The boxer said: “As an athlete he helps me with the admin and anything, and he was there to help with me buy the car.
“I get Jay to deal with my admin. And he dealt with the insurance. I pay him as an employee but I don’t see it like that.”

Asked why he believed he had insurance, he said: “Because the money went out of my bank account.
“When I paid for it I paid for two drivers, the money went out and I figured I was insured. I thought I was fine.”
The court was told on the day he was pulled over Chisora managed to get insurance on the car on the roadside with the police but his vehicle was still impounded by officers.
The car was leased, and under the terms of the agreement Chisora had to pay the full value of the vehicle to the finance company.Advertisement

He said: “I was very upset because I didn’t have my car for six months and I had to pay the full amount for my car. I had to pay £120,000.”
He told the court that shortly after he got it back he had to sell the car, getting £72,000 for it.
When questioned by prosecutor Kaj Scarsbrook he admitted it was his responsibility as the driver to check the insurance, but he put his faith in someone else he trusted to deal with paper work.
He revealed to the court he found reading documents “very hard”, due to being educated in Zimbabwe until his teens, before he moved to the UK.
He said he gets lawyers to deal with sports contracts and gets Jay and others he trusts to do other paperwork.
The court also heard from Boetang who said as far as he understood he had insured Chisora and his brother in law on the car.
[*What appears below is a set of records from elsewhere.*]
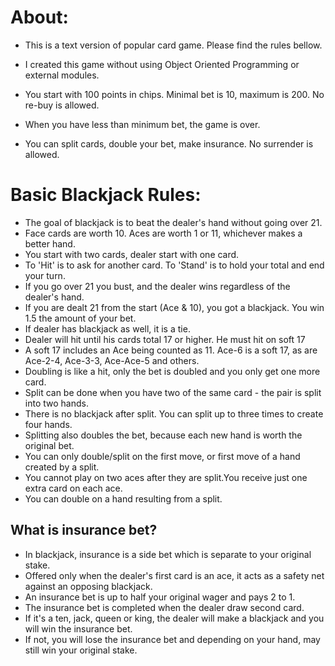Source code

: # About:
* This is  a text version of popular card game. Please find the rules bellow.
* I created this game without using Object Oriented Programming or external modules.

* You start with 100 points in chips. Minimal bet is 10, maximum is 200. No re-buy is allowed.
* When you have less than minimum bet, the game is over.
* You can split cards, double your bet, make insurance. No surrender is allowed.



# Basic Blackjack Rules:

* The goal of blackjack is to beat the dealer's hand without going over 21.
* Face cards are worth 10. Aces are worth 1 or 11, whichever makes a better hand.
* You start with two cards, dealer start with one card.
* To 'Hit' is to ask for another card. To 'Stand' is to hold your total and end your turn.
* If you go over 21 you bust, and the dealer wins regardless of the dealer's hand.
* If you are dealt 21 from the start (Ace & 10), you got a blackjack. You win 1.5 the amount of your bet.
* If dealer has blackjack as well, it is a tie.
* Dealer will hit until his cards total 17 or higher. He must hit on soft 17
* A soft 17 includes an Ace being counted as 11. Ace-6 is a soft 17, as are Ace-2-4, Ace-3-3, Ace-Ace-5 and others.
* Doubling is like a hit, only the bet is doubled and you only get one more card.
* Split can be done when you have two of the same card - the pair is split into two hands. 
* There is no blackjack after split. You can split up to three times to create four hands.
* Splitting also doubles the bet, because each new hand is worth the original bet.
* You can only double/split on the first move, or first move of a hand created by a split.
* You cannot play on two aces after they are split.You receive just one extra card on each ace.
* You can double on a hand resulting from a split.

## What is insurance bet?
* In blackjack, insurance is a side bet which is separate to your original stake.
* Offered only when the dealer's first card is an ace, it acts as a safety net against an opposing blackjack.
* An insurance bet is up to half your original wager and pays 2 to 1.
* The insurance bet is completed when the dealer draw second card.
* If it's a ten, jack, queen or king, the dealer will make a blackjack and you will win the insurance bet.
* If not, you will lose the insurance bet and depending on your hand, may still win your original stake.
However, he could not remember if he saw any sort of confirmation email or letter from the insurance company.
The appeal panel chair Recorder Marios Lambis, agreed with the appeal and ordered no points should put on the boxer’s Zimbabwean driving licence.
Recorder Lambis said: “In response to Mr Chisora’s evidence we were impressed by his calmness, his demeanour and his truthfulness and that there are special reasons to appeal this case.”
He said that he had the honest belief he was insured and “there were reasonable grounds for that belief” and the panel recognised the high financial the defendant had experienced from the case.
The judge said: “From all that, we don’t feel it would be appropriate or proportionate for any points to be awarded. Therefore, no points are necessary.”